## [Data supplied]
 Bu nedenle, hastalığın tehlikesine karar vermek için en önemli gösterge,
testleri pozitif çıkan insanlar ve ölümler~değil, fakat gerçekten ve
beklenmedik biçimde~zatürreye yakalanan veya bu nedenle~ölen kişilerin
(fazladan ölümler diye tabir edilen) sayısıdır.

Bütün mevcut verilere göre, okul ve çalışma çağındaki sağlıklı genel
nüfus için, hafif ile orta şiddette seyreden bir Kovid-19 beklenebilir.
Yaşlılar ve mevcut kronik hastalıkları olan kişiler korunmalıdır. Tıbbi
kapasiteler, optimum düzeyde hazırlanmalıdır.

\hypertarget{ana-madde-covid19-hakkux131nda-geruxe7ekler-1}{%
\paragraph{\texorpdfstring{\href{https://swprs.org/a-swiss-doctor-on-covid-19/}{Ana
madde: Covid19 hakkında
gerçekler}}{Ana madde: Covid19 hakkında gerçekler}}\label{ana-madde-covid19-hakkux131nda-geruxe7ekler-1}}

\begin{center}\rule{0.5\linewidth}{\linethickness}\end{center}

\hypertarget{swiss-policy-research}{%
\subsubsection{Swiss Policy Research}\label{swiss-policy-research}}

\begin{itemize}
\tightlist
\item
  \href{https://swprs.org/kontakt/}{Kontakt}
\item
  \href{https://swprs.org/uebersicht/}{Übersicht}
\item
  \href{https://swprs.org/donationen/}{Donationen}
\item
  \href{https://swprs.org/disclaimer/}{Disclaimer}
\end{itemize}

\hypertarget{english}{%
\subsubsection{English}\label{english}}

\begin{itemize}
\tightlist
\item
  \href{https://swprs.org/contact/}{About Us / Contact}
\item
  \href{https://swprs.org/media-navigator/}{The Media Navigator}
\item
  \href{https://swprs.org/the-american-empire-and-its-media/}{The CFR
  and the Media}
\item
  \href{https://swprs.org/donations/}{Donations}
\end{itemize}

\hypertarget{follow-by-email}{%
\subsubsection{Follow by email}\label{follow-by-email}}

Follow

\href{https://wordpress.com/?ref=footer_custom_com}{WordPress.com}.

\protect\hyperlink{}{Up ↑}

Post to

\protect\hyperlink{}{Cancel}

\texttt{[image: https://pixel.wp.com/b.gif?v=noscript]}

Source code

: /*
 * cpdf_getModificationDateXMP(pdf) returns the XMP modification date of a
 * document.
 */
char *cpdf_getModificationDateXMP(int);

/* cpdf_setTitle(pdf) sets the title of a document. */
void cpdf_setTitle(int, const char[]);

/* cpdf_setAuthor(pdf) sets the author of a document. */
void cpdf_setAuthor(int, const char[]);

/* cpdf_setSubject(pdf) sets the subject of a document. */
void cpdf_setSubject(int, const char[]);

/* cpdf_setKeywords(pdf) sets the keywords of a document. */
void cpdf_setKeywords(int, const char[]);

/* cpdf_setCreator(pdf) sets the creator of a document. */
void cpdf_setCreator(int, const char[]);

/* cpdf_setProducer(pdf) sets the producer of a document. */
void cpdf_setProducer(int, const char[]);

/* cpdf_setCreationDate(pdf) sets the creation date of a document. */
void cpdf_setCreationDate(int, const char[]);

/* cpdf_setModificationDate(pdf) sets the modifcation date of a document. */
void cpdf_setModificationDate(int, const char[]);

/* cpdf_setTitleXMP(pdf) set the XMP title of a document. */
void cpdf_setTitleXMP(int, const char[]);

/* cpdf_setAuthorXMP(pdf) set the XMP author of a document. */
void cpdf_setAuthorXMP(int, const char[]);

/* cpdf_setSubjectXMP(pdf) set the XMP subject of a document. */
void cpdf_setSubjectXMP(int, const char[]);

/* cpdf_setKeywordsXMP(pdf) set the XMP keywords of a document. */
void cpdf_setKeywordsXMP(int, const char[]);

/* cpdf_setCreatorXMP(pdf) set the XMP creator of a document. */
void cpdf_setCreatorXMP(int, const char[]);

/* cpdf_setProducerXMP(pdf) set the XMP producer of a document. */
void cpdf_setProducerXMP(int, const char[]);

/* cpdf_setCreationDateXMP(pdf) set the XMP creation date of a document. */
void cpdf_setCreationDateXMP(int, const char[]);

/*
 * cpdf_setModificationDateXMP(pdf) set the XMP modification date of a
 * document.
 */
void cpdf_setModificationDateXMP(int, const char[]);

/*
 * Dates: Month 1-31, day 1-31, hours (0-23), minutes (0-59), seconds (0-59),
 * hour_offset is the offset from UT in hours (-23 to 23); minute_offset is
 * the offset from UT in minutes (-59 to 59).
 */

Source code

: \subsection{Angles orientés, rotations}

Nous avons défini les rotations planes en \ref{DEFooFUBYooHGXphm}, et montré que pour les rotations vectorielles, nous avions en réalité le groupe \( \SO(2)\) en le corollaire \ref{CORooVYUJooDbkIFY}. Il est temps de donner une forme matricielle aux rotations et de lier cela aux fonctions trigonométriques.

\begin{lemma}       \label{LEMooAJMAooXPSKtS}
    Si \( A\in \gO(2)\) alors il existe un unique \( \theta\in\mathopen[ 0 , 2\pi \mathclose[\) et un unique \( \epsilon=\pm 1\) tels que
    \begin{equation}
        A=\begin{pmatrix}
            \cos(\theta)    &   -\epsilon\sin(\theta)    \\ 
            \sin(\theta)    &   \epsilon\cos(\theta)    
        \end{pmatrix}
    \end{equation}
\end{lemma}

## [Exercise requirements]
If a line above holds the string "label", return it as it stands.

## [Solution to this task]
gerçekler}}{Ana madde: Covid19 hakkında gerçekler}}\label{ana-madde-covid19-hakkux131nda-geruxe7ekler-1}}
\subsubsection{Swiss Policy Research}\label{swiss-policy-research}}
\subsubsection{English}\label{english}}
\subsubsection{Follow by email}\label{follow-by-email}}
\begin{lemma}       \label{LEMooAJMAooXPSKtS}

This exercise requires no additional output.